ECCO Dataset Production installs as a standard Python package, and defines several command-line entry points so that key functional components may also be invoked at the shell script level. Docker and Singularity files have been included in order to support cloud- and high performance compute-based based workflows.

The full ECCO Dataset Production pipeline also relies on the presence of ECCO grid, mapping factors, and configuration (meta)data, and the manner in which these data are referenced will depend on the mode in which ECCO Dataset Production is configured and run:

  • Local: All code and input data are local, with output to local storage

  • Local/Remote: ECCO Dataset Production runs locally, with either input and/or output to local or remote (cloud-based) storage

  • Remote: ECCO Dataset Production runs in the cloud (e.g., AWS EC2 compute instance, AWS Batch, etc.), with all input and output to/from cloud storage (e.g., AWS S3)

Each will be discussed separately.

Configuring ECCO Dataset Production to run locally

Installing ECCO Dataset Production locally, with input and output to local storage, is perhaps the simplest way to get started and to familiarize oneself with the dataset production process.
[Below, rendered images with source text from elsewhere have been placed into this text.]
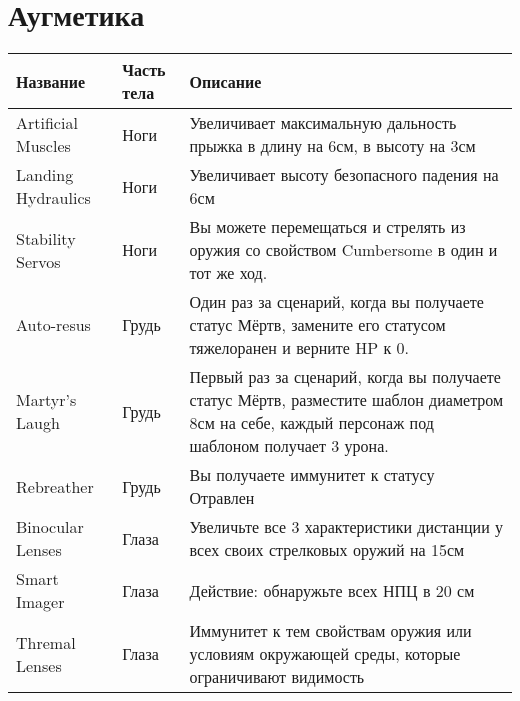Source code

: \section*{Аугметика}
\begin{table}[h]
    \begin{tabularx}{\textwidth}{|l|l|X|}
    \hline
    Название           & Часть тела & Описание                                                                                                                                         \\ \hline
    Artificial Muscles & Ноги       & Увеличивает максимальную дальность прыжка в длину на 6см, в высоту на 3см                                                                        \\ \hline
    Landing Hydraulics & Ноги       & Увеличивает высоту безопасного падения на 6см                                                                                                    \\ \hline
    Stability Servos   & Ноги       & Вы можете перемещаться и стрелять из оружия со свойством Cumbersome в один и тот же ход.                                                         \\ \hline
    Auto-resus         & Грудь      & Один раз за сценарий, когда вы получаете статус Мёртв, замените его статусом тяжелоранен и верните HP к 0.                                       \\ \hline
    Martyr's Laugh     & Грудь      & Первый раз за сценарий, когда вы получаете статус Мёртв, разместите шаблон диаметром 8см на себе, каждый персонаж под шаблоном получает 3 урона. \\ \hline
    Rebreather         & Грудь      & Вы получаете иммунитет к статусу Отравлен                                                                                                        \\ \hline
    Binocular Lenses   & Глаза      & Увеличьте все 3 характеристики дистанции у всех своих стрелковых оружий на 15см                                                                  \\ \hline
    Smart Imager       & Глаза      & Действие: обнаружьте всех НПЦ в 20 см                                                                                                            \\ \hline
    Thremal Lenses     & Глаза      & Иммунитет к тем свойствам оружия или условиям окружающей среды, которые ограничивают видимость                                                   \\ \hline

\end{tabularx}
\end{table}
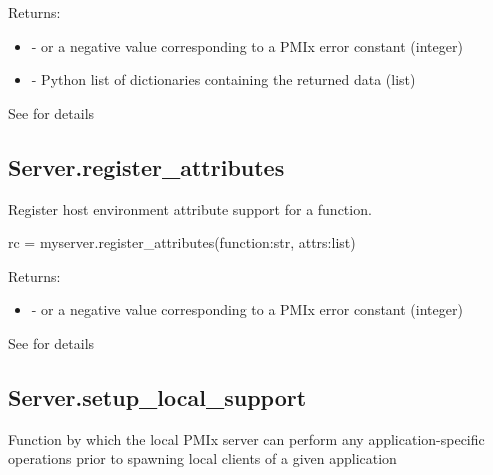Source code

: Returns:

\begin{itemize}
    \item {} -  or a negative value corresponding to a PMIx error constant (integer)
    \item {} - Python list of  dictionaries containing the returned data (list)
\end{itemize}


See  for details


\subsection{Server.register_attributes}

\summary
Register host environment attribute support for a function.

\format

\pyspecificstart
\begin{codepar}
rc = myserver.register_attributes(function:str, attrs:list)
\end{codepar}
\pyspecificend


\begin{arglist}
\end{arglist}

Returns:

\begin{itemize}
    \item {} -  or a negative value corresponding to a PMIx error constant (integer)
\end{itemize}


See  for details


\subsection{Server.setup_local_support}

\summary
Function by which the local \ac{PMIx} server can perform any application-specific operations prior to spawning local clients of a given application

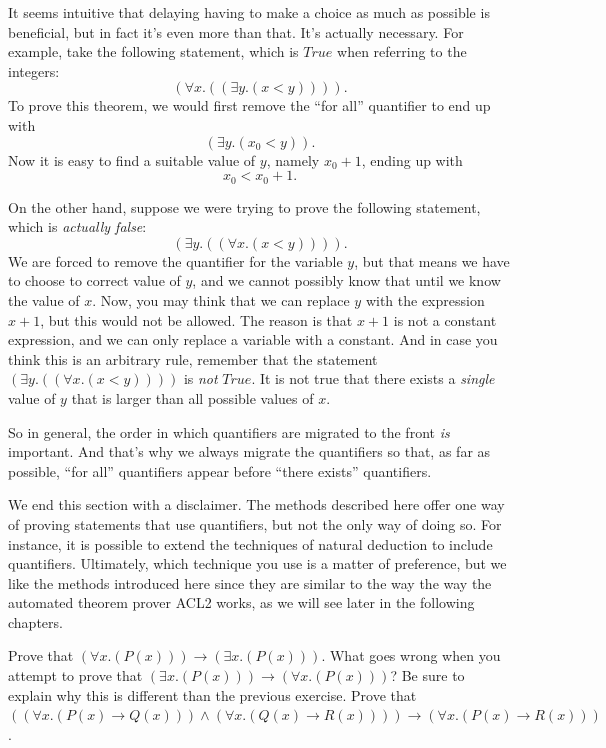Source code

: {{It seems intuitive that delaying having to make a choice as much as possible is
beneficial, but in fact it's even more than that. It's actually necessary. For example,
take the following statement, which is $True$ when referring to the integers:
$$(\forall x.((\exists y.(x < y)))).$$
To prove this theorem, we would first remove the ``for all'' quantifier to end up with
$$(\exists y.(x_0 < y)).$$
Now it is easy to find a suitable value of $y$, namely $x_0+1$, ending up with
$$x_0 < x_0 + 1.$$

On the other hand, suppose we were trying to prove the following statement, which
is \emph{actually false}:
$$(\exists y.((\forall x.(x < y)))).$$
We are forced to remove the quantifier for the variable $y$, but that means we have
to choose to correct value of $y$, and we cannot possibly know that until we know
the value of $x$.
Now, you may think that we can replace $y$ with the expression $x+1$, but this would
not be allowed. The reason is that $x+1$ is not a constant expression, and we can
only replace a variable with a constant. And in case you think this is an arbitrary
rule, remember that the statement $(\exists y.((\forall x.(x < y))))$ is \emph{not}
$True$. It is not true that there exists a \emph{single} value of $y$ that is larger
than all possible values of $x$.

So in general, the order in which quantifiers are migrated to the front \emph{is} 
important. And that's why we always migrate the quantifiers so that, as far as
possible, ``for all'' quantifiers appear before ``there exists'' quantifiers.

We end this section with a disclaimer. The methods described here offer one way of
proving statements that use quantifiers, but not the only way of doing so. For
instance, it is possible to extend the techniques of natural deduction to include
quantifiers. Ultimately, which technique you use is a matter of preference, but
we like the methods introduced here since they are similar to the way the way the
automated theorem prover ACL2 works, as we will see later in the following chapters.

\begin{ExerciseList}
\Exercise Prove that $(\forall x.(P(x))) \rightarrow (\exists x.(P(x)))$.
\Exercise What goes wrong when you attempt to prove that $(\exists x.(P(x))) \rightarrow (\forall x.(P(x)))$? Be sure to explain
    why this is different than the previous exercise.
\Exercise Prove that $((\forall x.(P(x) \rightarrow Q(x))) \wedge (\forall x.(Q(x) \rightarrow R(x)))) \rightarrow (\forall x.(P(x) \rightarrow R(x)))$.
\end{ExerciseList}

}}
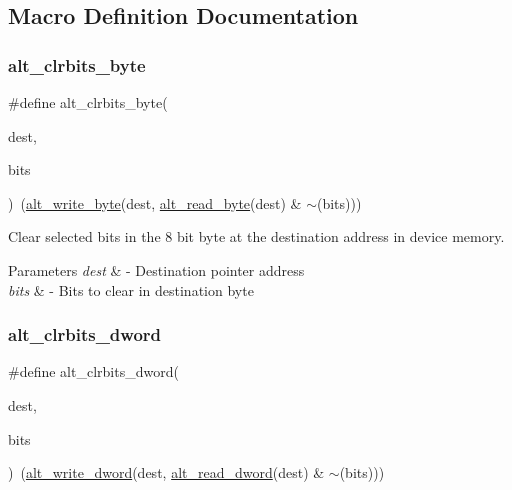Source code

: \subsection{Macro Definition Documentation}
\mbox{\label{group__ALT__SOCAL__UTIL__SC__FUNC_gab264eb8a3ca252746a67c2f8082e99f0}} 
\subsubsection{\texorpdfstring{alt\_clrbits\_byte}{alt\_clrbits\_byte}}
{\footnotesize\ttfamily \#define alt\+\_\+clrbits\+\_\+byte(\begin{DoxyParamCaption}\item[{}]{dest,  }\item[{}]{bits }\end{DoxyParamCaption})~(\mbox{\hyperlink{group__ALT__SOCAL__UTIL__RW__FUNC_ga48f504d9c370e45073a9c5e142e1036d}{alt\+\_\+write\+\_\+byte}}(dest, \mbox{\hyperlink{group__ALT__SOCAL__UTIL__RW__FUNC_ga1bf0798969c891f5885170ff2de3ac88}{alt\+\_\+read\+\_\+byte}}(dest) \& $\sim$(bits)))}

Clear selected bits in the 8 bit byte at the destination address in device memory. 
\begin{DoxyParams}{Parameters}
{\em dest} & -\/ Destination pointer address \\
\hline
{\em bits} & -\/ Bits to clear in destination byte \\
\hline
\end{DoxyParams}
\mbox{\label{group__ALT__SOCAL__UTIL__SC__FUNC_ga77f1adf2ec7cf806a77a76dcaf35d7de}} 
\subsubsection{\texorpdfstring{alt\_clrbits\_dword}{alt\_clrbits\_dword}}
{\footnotesize\ttfamily \#define alt\+\_\+clrbits\+\_\+dword(\begin{DoxyParamCaption}\item[{}]{dest,  }\item[{}]{bits }\end{DoxyParamCaption})~(\mbox{\hyperlink{group__ALT__SOCAL__UTIL__RW__FUNC_ga0fe80f8e5b6f3f09976dd35df49285e7}{alt\+\_\+write\+\_\+dword}}(dest, \mbox{\hyperlink{group__ALT__SOCAL__UTIL__RW__FUNC_gad66f5bf6cf73c5ba348a7ab118bcd2a0}{alt\+\_\+read\+\_\+dword}}(dest) \& $\sim$(bits)))}

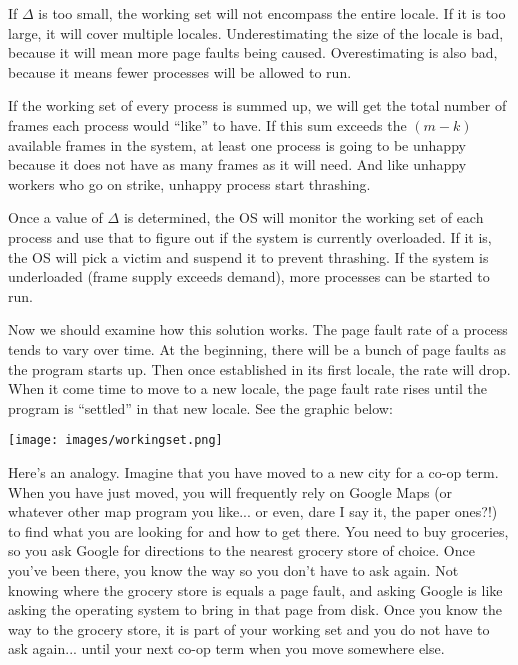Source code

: If $\Delta$ is too small, the working set will not encompass the entire locale. If it is too large, it will cover multiple locales. Underestimating the size of the locale is bad, because it will mean more page faults being caused. Overestimating is also bad, because it means fewer processes will be allowed to run.

If the working set of every process is summed up, we will get the total number of frames each process would ``like'' to have. If this sum exceeds the $(m-k)$ available frames in the system, at least one process is going to be unhappy because it does not have as many frames as it will need. And like unhappy workers who go on strike, unhappy process start thrashing.

Once a value of $\Delta$ is determined, the OS will monitor the working set of each process and use that to figure out if the system is currently overloaded. If it is, the OS will pick a victim and suspend it to prevent thrashing. If the system is underloaded (frame supply exceeds demand), more processes can be started to run.

Now we should examine how this solution works. The page fault rate of a process tends to vary over time. At the beginning, there will be a bunch of page faults as the program starts up. Then once established in its first locale, the rate will drop. When it come time to move to a new locale, the page fault rate rises until the program is ``settled'' in that new locale. See the graphic below:

\begin{center}
	\texttt{[image: images/workingset.png]}
\end{center}

Here's an analogy. Imagine that you have moved to a new city for a co-op term. When you have just moved, you will frequently rely on Google Maps (or whatever other map program you like... or even, dare I say it, the paper ones?!) to find what you are looking for and how to get there. You need to buy groceries, so you ask Google for directions to the nearest grocery store of choice. Once you've been there, you know the way so you don't have to ask again. Not knowing where the grocery store is equals a page fault, and asking Google is like asking the operating system to bring in that page from disk. Once you know the way to the grocery store, it is part of your working set and you do not have to ask again... until your next co-op term when you move somewhere else.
Steps include:

  • Clone the repository
  • Install the Python package
  • Source ECCO grid, mapping factors, and configuration data and some test ECCO results data
  • Using the script-based interface, run and examine intermediate and output granule data

Clone the repository

Clone the repository (here, into a local working directory, my_edp):

$ mkdir my_edp && cd my_edp
$ git clone https://github.com/ECCO-GROUP/ECCO-Dataset-Production.git
$ cd ECCO-Dataset-Production

Test cases supporting each of the production modes can be found in ./tests. If you wish to get started using any of them you'll also need to clone the ECCO-v4-Configurations submodule which provides ancillary data used during ECCO output granule generation:

$ git submodule init
$ git submodule update

Python package install

Installation is the same as for any other Python package, either directly in the Python system libraries or in a virtual environment. For example:

# set up a virtual environment "edp":
$ mkdir ~/venvs
$ python -m venv ~/venvs/edp
# and activate it:
$ source ~/venvs/edp/bin/activate

# install ecco_dataset_production using the virtual environment if activated,
# or in the Python system libraries if not:
$ cd ./production  # i.e., the directory containing pyproject.toml
$ pip install .
# verify the package install:
$ python
>>> import ecco_dataset_production as edp
>>> help(edp)

As mentioned previously, the Python package install also exposes several command-line entry points (ref. pyproject.toml [project.scripts] block) that allow ECCO Dataset Production high-level functionality to also be invoked at the shell script level. Two key ones are task list generation and data product generation (more on both of these in a moment), and their presence can be verified by printing their respective help menus to standard output:

$ edp_create_job_task_list --help
$ edp_generate_dataproducts --help

Source ECCO grid, mapping factors, and test data

Since, in this case, ECCO Dataset Production will be run locally, all input data must also be local; this includes ECCO grid data, mapping factors (weighting factors for native to latlon grid conversion), and ECCO results data. Selected ECCO V4r4 test data (and the scripts that have been used to acquire them) can be found in ./tests/data/ecco_grids, ./tests/data/ecco_mapping_factors, and ./tests/data/ecco_results.

Run

ECCO Dataset Production is invoked using a two-step process: task list generation, followed by dataset generation.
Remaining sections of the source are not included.